Bohumír Kula
Date of birth
1914 Orlová-Lazy
Date of death
1996 Zlín
Bohumír Kula was a civil engineer at the Baťa company. He was born on November 2, 1914 in Orlová-Lazy. In the years 1933–1937 he studied at the College of Civil Engineering in Brno. From 1939 he worked in the Construction Department of the Baťa company in Zlín. He was one of the important employees involved in the development and construction of prefabricated houses. In 1941, he became a member of a newly established research group dealing with the use of various building materials for standard types of corporate family houses and the solution of prefabricated single family houses and duplexes. In 1942 he became the leader of the group.
After the nationalisation of the Baťa company (1945) and the delimitation of the Construction Department, he worked from 1949 as a head of technical and technological research at the Výzkumný ústav československých stavebních závodů Praha (the Research Institute of Czechoslovak Building Company in Prague), in a branch office in Gottwaldov. Like other employees of the former research department of the Baťa company, he found employment at Výzkumný ústav montovaných staveb (the Research Institute of Prefabricated Buildings) in Gottwaldov. From 1974 to 1975, he worked as an advisor to the director of Výzkumný ústav průmyslových staveb (the Research Institute of Industrial Buildings). His activities focused on the industrialisation of building production. He has co-authored five patents and authored a number of scholarly articles in the corporate press.
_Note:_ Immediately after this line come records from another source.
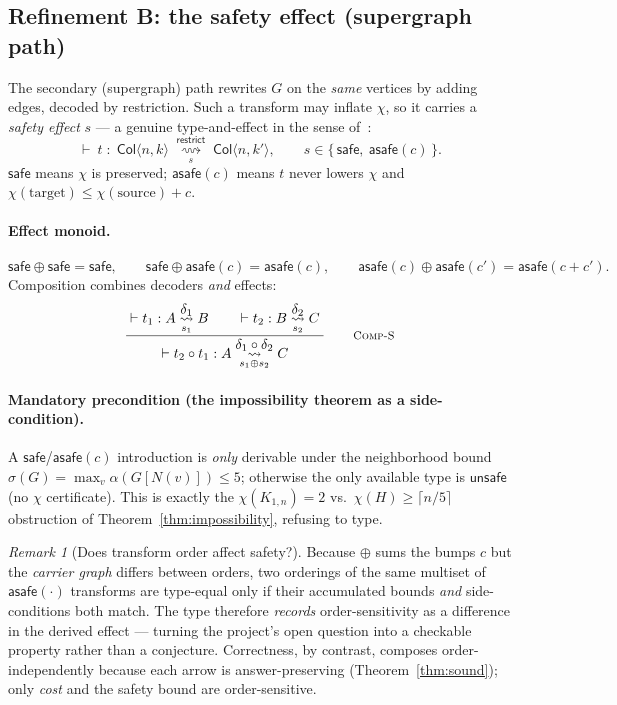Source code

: \documentclass[11pt]{article}
\theoremstyle{definition}
\theoremstyle{remark}
\newtheorem{remark}[theorem]{Remark}
\newcommand{\indep}{\alpha}
\newcommand{\Col}{\mathsf{Col}}
\newcommand{\safe}{\textsf{safe}}
\newcommand{\asafe}[1]{\textsf{asafe}(#1)}
\newcommand{\rn}[1]{\textsc{\footnotesize #1}}
\newcommand{\irule}[2]{\ensuremath{\dfrac{\;#1\;}{\;#2\;}}}
\newcommand{\redtos}[2]{\mathrel{\overset{\textstyle #1}{\underset{#2}{\rightsquigarrow}}}}
\begin{document}
\subsection{Refinement B: the safety effect (supergraph path)}
\label{sec:safety}

The secondary (supergraph) path rewrites $G$ on the \emph{same} vertices by adding edges,
decoded by restriction. Such a transform may inflate $\chi$, so it carries a \emph{safety
effect} $s$ --- a genuine type-and-effect in the sense
of~\cite{BartolettiDeganoFerrariZunino2009}:
\[
  \vdash\ t \;:\; \Col\langle n,k\rangle \;\redtos{\mathsf{restrict}}{s}\; \Col\langle n,k'\rangle,
  \qquad s\in\{\,\safe,\ \asafe{c}\,\}.
\]
$\safe$ means $\chi$ is preserved; $\asafe{c}$ means $t$ never lowers $\chi$ and
$\chi(\text{target})\le\chi(\text{source})+c$.

\paragraph{Effect monoid.}
\[
  \safe\oplus\safe=\safe,\qquad
  \safe\oplus\asafe{c}=\asafe{c},\qquad
  \asafe{c}\oplus\asafe{c'}=\asafe{c+c'}.
\]
Composition combines decoders \emph{and} effects:
\[
  \irule{\vdash t_1 : A \redtos{\delta_1}{s_1} B \qquad \vdash t_2 : B \redtos{\delta_2}{s_2} C}
        {\vdash t_2\circ t_1 : A \redtos{\delta_1\circ\delta_2}{\,s_1\oplus s_2\,} C}
  \qquad\rn{Comp-S}
\]

\paragraph{Mandatory precondition (the impossibility theorem as a side-condition).} A
$\safe$/$\asafe{c}$ introduction is \emph{only} derivable under the neighborhood bound
$\sigma(G)=\max_v\indep(G[N(v)])\le 5$; otherwise the only available type is
$\textsf{unsafe}$ (no $\chi$ certificate). This is exactly the $\chi(K_{1,n})=2$ vs.\
$\chi(H)\ge\lceil n/5\rceil$ obstruction of Theorem~\ref{thm:impossibility}, refusing to
type.

\begin{remark}[Does transform order affect safety?]
Because $\oplus$ sums the bumps $c$ but the \emph{carrier graph} differs between orders,
two orderings of the same multiset of $\asafe{\cdot}$ transforms are type-equal only if
their accumulated bounds \emph{and} side-conditions both match. The type therefore
\emph{records} order-sensitivity as a difference in the derived effect --- turning the
project's open question into a checkable property rather than a conjecture. Correctness,
by contrast, composes order-independently because each arrow is answer-preserving
(Theorem~\ref{thm:sound}); only \emph{cost} and the safety bound are order-sensitive.
\end{remark}
\end{document}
His realisations include experimental prefabricated single family houses and duplexes of the Baťa company in Zlín in the Díly II district (1942), prefabricated houses in the Lesní district (1946) on which he collaborated with architect Hynek Adamec, and prefabricated two-storey duplex "K" in Zlín (1947). The condition for a pragmatically based company was that the completion of prefabricated buildings must be more economical and faster than the construction of established brick houses.
Houses made of prefabricated concrete parts, based on the model of Zlín engineers were offered as one of the possibilities for solving the housing emergency after World War II in Czechoslovakia. Zlín's working procedures were adopted on a national scale. Bohumír Kula also took part, again in collaboration with the architect Hynek Adamec, in the development of a prefabricated block of flats called "G 40" (G as Gottwaldov and 40 standing for the number of flats) in 1953. It became the first nationwide type of panel house. In 1955, he collaborated with the architect Zdeňka Myslivečková on the development and implementation of another type of prefabricated house called "G 55" and its variant for the needs of construction in Brno, the "G 56" type, Together with the architect Arnošt Kubečka, he was behind a series of 11 prefabricated houses of the "G 57" type, which were used nationwide from 1958.
Bohumír Kula died in Zlín on September 16, 1996.